(DATA TO EXAMINE begins)

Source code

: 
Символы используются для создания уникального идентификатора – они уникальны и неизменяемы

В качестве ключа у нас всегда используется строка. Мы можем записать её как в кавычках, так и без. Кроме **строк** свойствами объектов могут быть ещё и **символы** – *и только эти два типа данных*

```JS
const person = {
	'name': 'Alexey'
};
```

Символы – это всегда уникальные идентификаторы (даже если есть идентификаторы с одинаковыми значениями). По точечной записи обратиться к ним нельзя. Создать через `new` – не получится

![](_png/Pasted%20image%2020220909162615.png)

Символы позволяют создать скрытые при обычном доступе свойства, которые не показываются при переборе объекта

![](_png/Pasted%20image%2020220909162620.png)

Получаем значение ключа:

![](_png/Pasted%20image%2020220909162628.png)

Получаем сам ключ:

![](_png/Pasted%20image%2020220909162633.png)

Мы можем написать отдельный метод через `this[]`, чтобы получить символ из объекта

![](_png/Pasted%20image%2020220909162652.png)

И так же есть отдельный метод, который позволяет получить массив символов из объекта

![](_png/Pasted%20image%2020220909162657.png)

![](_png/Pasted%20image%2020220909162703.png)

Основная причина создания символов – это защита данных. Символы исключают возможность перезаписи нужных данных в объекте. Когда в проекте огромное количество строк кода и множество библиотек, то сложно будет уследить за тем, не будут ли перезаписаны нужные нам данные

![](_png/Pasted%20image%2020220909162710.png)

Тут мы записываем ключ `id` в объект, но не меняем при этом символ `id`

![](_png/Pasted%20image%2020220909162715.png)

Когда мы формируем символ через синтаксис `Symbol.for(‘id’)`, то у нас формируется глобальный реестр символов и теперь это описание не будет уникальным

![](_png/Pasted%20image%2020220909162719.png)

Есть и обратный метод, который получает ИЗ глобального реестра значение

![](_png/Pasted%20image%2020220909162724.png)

(DATA TO EXAMINE ends)
(DATA TO EXAMINE begins)

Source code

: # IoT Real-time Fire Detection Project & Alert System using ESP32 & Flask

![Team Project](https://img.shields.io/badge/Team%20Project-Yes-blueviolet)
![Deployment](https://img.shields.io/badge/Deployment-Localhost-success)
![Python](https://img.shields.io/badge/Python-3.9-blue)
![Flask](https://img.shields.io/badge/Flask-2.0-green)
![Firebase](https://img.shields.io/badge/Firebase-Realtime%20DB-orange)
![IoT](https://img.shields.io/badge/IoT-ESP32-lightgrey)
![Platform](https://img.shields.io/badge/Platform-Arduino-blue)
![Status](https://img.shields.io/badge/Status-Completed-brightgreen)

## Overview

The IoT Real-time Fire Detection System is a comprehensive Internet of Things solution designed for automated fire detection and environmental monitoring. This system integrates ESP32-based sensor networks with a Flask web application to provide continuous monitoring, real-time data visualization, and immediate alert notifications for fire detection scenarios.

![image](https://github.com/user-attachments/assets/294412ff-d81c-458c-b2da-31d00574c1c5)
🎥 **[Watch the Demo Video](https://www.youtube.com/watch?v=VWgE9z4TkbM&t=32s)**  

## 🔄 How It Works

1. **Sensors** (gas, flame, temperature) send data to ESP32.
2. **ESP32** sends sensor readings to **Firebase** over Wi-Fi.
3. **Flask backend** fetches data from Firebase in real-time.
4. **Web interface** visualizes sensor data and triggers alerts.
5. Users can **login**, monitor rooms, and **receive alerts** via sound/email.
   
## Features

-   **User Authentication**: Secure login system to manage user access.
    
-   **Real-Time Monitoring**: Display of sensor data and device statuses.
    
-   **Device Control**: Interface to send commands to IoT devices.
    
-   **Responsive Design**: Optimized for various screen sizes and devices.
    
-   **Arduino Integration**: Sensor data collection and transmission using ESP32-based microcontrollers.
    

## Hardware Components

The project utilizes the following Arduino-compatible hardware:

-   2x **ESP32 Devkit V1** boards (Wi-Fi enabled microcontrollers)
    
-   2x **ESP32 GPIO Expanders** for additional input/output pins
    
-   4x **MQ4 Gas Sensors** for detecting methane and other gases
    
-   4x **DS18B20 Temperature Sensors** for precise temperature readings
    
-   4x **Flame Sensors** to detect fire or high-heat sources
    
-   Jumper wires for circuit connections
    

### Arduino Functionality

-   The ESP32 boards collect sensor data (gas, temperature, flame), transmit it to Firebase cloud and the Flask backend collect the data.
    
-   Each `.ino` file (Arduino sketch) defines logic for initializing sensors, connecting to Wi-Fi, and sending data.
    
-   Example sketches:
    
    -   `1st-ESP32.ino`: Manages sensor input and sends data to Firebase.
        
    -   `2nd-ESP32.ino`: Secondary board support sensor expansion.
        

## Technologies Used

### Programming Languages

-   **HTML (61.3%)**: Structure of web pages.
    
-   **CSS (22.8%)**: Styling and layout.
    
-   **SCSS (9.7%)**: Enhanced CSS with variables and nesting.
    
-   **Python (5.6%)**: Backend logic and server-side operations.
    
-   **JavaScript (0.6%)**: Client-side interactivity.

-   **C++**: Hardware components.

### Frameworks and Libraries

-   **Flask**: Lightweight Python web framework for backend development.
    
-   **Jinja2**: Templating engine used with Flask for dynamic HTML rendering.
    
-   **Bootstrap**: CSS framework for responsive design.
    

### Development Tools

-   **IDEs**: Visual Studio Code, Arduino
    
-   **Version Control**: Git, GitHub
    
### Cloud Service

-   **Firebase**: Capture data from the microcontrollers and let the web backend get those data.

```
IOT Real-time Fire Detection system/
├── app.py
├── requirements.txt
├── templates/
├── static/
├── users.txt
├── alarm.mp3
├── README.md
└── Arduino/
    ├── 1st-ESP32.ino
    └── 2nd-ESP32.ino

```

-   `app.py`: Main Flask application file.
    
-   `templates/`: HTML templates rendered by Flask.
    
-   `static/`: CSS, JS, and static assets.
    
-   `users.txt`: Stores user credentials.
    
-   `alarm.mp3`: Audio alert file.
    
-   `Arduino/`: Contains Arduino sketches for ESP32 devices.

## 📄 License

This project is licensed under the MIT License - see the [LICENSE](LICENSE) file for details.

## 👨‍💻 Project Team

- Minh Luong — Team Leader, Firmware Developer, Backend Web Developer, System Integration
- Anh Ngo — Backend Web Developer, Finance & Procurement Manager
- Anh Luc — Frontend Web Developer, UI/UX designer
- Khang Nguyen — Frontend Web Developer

(DATA TO EXAMINE ends)

*REQUIRED WORK*:
Print only what lies in the material above starting at the line with "and static assets." and ending at the line with "- Khang Nguyen — Frontend Web Developer", every line exactly as given.

*FINISHED TASK*:
-   `static/`: CSS, JS, and static assets.
    
-   `users.txt`: Stores user credentials.
    
-   `alarm.mp3`: Audio alert file.
    
-   `Arduino/`: Contains Arduino sketches for ESP32 devices.

## 📄 License

This project is licensed under the MIT License - see the [LICENSE](LICENSE) file for details.

## 👨‍💻 Project Team

- Minh Luong — Team Leader, Firmware Developer, Backend Web Developer, System Integration
- Anh Ngo — Backend Web Developer, Finance & Procurement Manager
- Anh Luc — Frontend Web Developer, UI/UX designer
- Khang Nguyen — Frontend Web Developer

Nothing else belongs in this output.